Claudio Galimberti of Rystad Energy cautioned that market sentiment and physical supply do not move in sync. "Sentiment is not the same as supply. It will take time for production to ramp," Galimberti said. Joachim Nagel of the Bundesbank said the oil supply will take "months" to return to normal. Capital Economics projects that energy flows could recover to 80% of prewar levels by September 2026, though full normalization extends well beyond that.

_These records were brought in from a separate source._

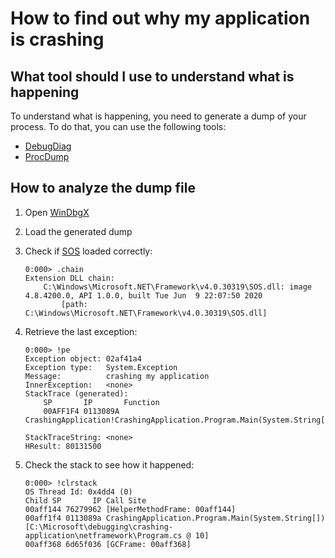 # How to find out why my application is crashing

## What tool should I use to understand what is happening

To understand what is happening, you need to generate a dump of your process. To
do that, you can use the following tools:

- [DebugDiag](https://debugdiag.com)
- [ProcDump](https://docs.microsoft.com/en-us/sysinternals/downloads/procdump)

## How to analyze the dump file

1. Open
   [WinDbgX](https://docs.microsoft.com/en-us/windows-hardware/drivers/debugger/windbg-command-line-preview)
2. Load the generated dump
3. Check if
   [SOS](https://github.com/dotnet/diagnostics/blob/master/documentation/sos-debugging-extension-windows.md)
   loaded correctly:

    ```text
    0:000> .chain
    Extension DLL chain:
        C:\Windows\Microsoft.NET\Framework\v4.0.30319\SOS.dll: image 4.8.4200.0, API 1.0.0, built Tue Jun  9 22:07:50 2020
            [path: C:\Windows\Microsoft.NET\Framework\v4.0.30319\SOS.dll]
    ```

4. Retrieve the last exception:

    ```text
    0:000> !pe
    Exception object: 02af41a4
    Exception type:   System.Exception
    Message:          crashing my application
    InnerException:   <none>
    StackTrace (generated):
        SP       IP       Function
        00AFF1F4 0113089A CrashingApplication!CrashingApplication.Program.Main(System.String[])+0x52

    StackTraceString: <none>
    HResult: 80131500
    ```

5. Check the stack to see how it happened:

    ```text
    0:000> !clrstack
    OS Thread Id: 0x4dd4 (0)
    Child SP       IP Call Site
    00aff144 76279962 [HelperMethodFrame: 00aff144]
    00aff1f4 0113089a CrashingApplication.Program.Main(System.String[]) [C:\Microsoft\debugging\crashing-application\netframework\Program.cs @ 10]
    00aff368 6d65f036 [GCFrame: 00aff368]
    ```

OPEC+ Quota Hikes Amount to Under 2% of the Production Gap

OPEC+ approved four output quota increases since the crisis began. The latest, agreed on June 7, added 188,000 barrels per day for June. Saudi Arabia took on 62,000 bpd of that increase, targeting 10.291 million bpd. Russia took on 62,000 bpd for a June target of 9.762 million bpd. The headline commitment implies expanding supply; the production data tells a different story.

Total output from quota-participating OPEC+ members averaged 33.19 million barrels per day in April and May 2026, according to the OPEC Monthly Oil Market Report. That figure was 42.77 million bpd in February, before the conflict began. The gap is 9.58 million barrels per day. The June quota addition of 188,000 bpd amounts to less than 2% of that missing volume. Gulf producers cannot export oil that has no transit route.

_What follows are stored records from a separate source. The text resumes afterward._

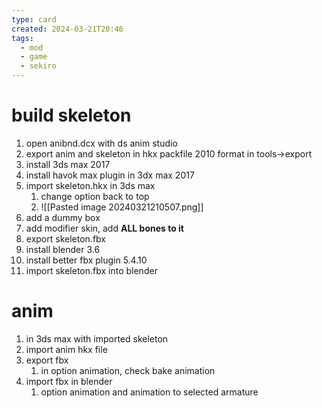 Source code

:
 ```yaml
---
type: card
created: 2024-03-21T20:46
tags: 
  - mod
  - game
  - sekiro
---
```


# build skeleton

1. open anibnd.dcx with ds anim studio
2. export anim and skeleton in hkx packfile 2010 format in tools->export
3. install 3ds max 2017
4. install havok max plugin in 3dx max 2017
5. import skeleton.hkx in 3ds max
	1. change option back to top
	2. ![[Pasted image 20240321210507.png]]
6. add a dummy box
7. add modifier skin, add **ALL bones to it**
8. export skeleton.fbx
9. install blender 3.6
10. install better fbx plugin 5.4.10
11. import skeleton.fbx into blender

# anim

1. in 3ds max with imported skeleton
2. import anim hkx file
3. export fbx
	1. in option animation, check bake animation
4. import fbx in blender
	1. option animation and animation to selected armature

UAE Exit Removes the Only Other Compliant Major Producer

The United Arab Emirates departed OPEC+ on May 1, ending a 59-year membership after the group's quota framework conflicted with Abu Dhabi National Oil Company's rising 4.85 million bpd production capacity. The UAE had been among the most quota-compliant large producers in the group. Its departure leaves Saudi Arabia as the sole major producer with a sustained record of honoring cuts. Analysts have described the exit as converting a compliance monitoring problem into an enforcement vacuum.

Oil Authority previously reported that the US Energy Information Administration's April 2026 Short-Term Energy Outlook projected Brent at $96 per barrel on average for full-year 2026, with a Q2 peak near $115. That forecast assumed continued Hormuz disruption at scale. Brent has since retreated sharply from the Q2 high. Whether prices recover toward that baseline depends on the physical pace of supply restoration, which Rystad, Kpler, and the Bundesbank all project will trail market sentiment by several months.

Sources and methodology

Oil Authority synthesis: computed the 9.58 million bpd gap between February and April/May 2026 OPEC+ production, cross-referenced against the June quota increase to show the hike amounts to under 2% of missing supply; cross-referenced four independent expert sources on Hormuz reopening timelines; noted ADNOC parent-subsidiary context for UAE departure.